Where does "Mailjet" appear in the data? Return each line that holds it.

Plain-text document sources:
━━━

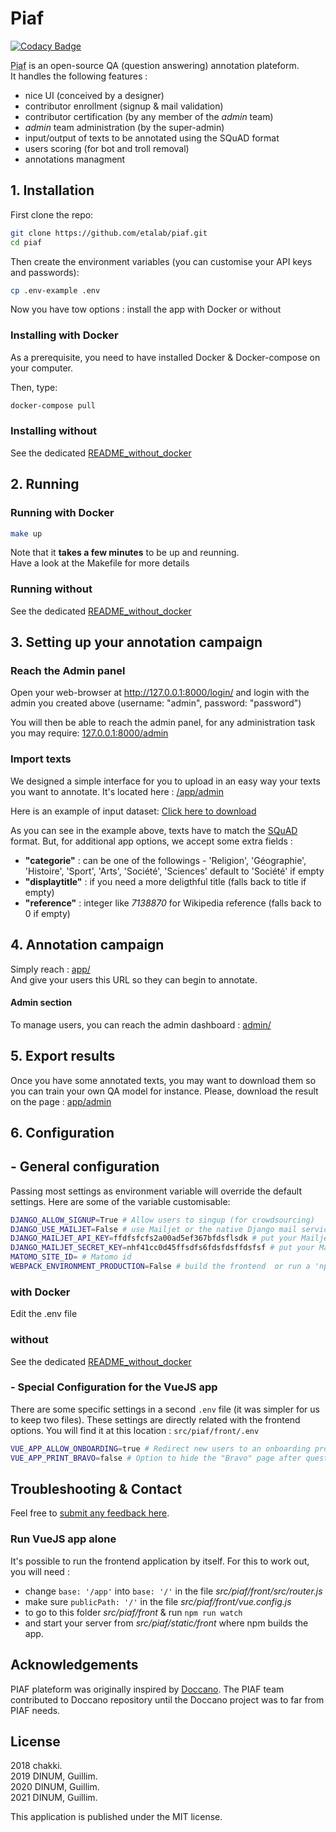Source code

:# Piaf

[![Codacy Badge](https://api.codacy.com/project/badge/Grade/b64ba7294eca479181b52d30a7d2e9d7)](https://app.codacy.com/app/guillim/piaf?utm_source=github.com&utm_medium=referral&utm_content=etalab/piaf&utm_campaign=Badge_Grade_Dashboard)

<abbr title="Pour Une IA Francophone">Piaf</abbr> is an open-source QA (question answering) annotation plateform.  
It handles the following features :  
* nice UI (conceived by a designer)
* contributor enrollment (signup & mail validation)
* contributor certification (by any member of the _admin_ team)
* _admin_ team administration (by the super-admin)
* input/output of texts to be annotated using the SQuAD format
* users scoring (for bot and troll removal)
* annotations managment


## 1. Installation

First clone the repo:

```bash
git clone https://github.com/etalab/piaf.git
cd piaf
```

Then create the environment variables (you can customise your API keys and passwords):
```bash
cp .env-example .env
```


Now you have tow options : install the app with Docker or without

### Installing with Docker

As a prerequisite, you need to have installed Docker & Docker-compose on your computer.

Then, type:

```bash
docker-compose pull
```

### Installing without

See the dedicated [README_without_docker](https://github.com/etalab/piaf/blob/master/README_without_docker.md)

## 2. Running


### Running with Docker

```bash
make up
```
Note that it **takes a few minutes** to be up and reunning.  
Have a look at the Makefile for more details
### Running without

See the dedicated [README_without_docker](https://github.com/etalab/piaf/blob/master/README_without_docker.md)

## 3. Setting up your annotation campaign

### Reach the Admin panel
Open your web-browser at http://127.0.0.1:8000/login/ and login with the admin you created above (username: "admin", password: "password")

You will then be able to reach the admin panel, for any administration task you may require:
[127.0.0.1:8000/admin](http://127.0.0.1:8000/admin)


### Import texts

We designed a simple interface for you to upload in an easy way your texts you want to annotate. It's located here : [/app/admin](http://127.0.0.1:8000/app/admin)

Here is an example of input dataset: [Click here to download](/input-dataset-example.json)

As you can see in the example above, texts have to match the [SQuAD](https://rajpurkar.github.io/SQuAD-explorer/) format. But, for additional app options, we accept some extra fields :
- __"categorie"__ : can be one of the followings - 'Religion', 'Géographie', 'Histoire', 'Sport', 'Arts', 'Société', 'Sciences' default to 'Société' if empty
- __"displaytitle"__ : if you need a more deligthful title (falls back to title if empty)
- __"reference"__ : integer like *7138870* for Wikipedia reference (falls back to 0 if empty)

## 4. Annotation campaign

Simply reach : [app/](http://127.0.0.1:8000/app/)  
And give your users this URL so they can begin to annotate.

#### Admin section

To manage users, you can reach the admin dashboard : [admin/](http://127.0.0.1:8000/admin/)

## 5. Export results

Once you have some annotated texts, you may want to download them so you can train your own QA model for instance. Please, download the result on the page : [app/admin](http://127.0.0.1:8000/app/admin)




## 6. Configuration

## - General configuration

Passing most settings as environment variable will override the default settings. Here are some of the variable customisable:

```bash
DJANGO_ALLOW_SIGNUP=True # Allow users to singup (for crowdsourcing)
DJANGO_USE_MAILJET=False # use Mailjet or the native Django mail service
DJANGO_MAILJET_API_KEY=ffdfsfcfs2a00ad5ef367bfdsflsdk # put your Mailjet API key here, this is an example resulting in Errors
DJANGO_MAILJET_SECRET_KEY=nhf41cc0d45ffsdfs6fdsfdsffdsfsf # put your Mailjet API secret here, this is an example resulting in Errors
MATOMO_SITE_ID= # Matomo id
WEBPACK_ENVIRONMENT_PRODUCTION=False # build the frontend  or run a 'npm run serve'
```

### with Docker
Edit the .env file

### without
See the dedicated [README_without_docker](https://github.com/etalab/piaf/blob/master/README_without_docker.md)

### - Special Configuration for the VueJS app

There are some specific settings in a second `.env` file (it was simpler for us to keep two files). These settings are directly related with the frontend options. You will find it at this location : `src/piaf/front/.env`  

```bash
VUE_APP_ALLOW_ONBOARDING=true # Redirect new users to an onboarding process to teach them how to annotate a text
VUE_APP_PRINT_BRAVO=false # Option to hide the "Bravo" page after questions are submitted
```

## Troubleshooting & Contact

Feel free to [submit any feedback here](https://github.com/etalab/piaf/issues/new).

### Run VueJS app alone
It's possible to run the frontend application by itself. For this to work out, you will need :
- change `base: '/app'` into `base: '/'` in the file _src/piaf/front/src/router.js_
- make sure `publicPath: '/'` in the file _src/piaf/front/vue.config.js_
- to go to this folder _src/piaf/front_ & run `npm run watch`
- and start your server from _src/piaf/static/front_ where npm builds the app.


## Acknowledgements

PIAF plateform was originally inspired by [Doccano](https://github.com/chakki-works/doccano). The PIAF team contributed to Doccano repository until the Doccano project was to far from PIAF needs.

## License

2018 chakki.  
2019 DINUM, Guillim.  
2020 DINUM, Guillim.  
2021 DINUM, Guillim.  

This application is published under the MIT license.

━━━

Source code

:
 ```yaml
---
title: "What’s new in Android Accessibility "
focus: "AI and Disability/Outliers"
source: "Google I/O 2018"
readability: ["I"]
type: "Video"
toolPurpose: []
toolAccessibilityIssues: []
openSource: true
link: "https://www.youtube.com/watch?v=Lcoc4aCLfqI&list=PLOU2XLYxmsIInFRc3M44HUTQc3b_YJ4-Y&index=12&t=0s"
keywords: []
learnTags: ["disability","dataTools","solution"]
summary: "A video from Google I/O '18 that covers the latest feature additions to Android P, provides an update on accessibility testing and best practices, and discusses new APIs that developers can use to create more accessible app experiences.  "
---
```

━━━

_Answer below_
DJANGO_USE_MAILJET=False # use Mailjet or the native Django mail service
DJANGO_MAILJET_API_KEY=ffdfsfcfs2a00ad5ef367bfdsflsdk # put your Mailjet API key here, this is an example resulting in Errors
DJANGO_MAILJET_SECRET_KEY=nhf41cc0d45ffsdfs6fdsfdsffdsfsf # put your Mailjet API secret here, this is an example resulting in Errors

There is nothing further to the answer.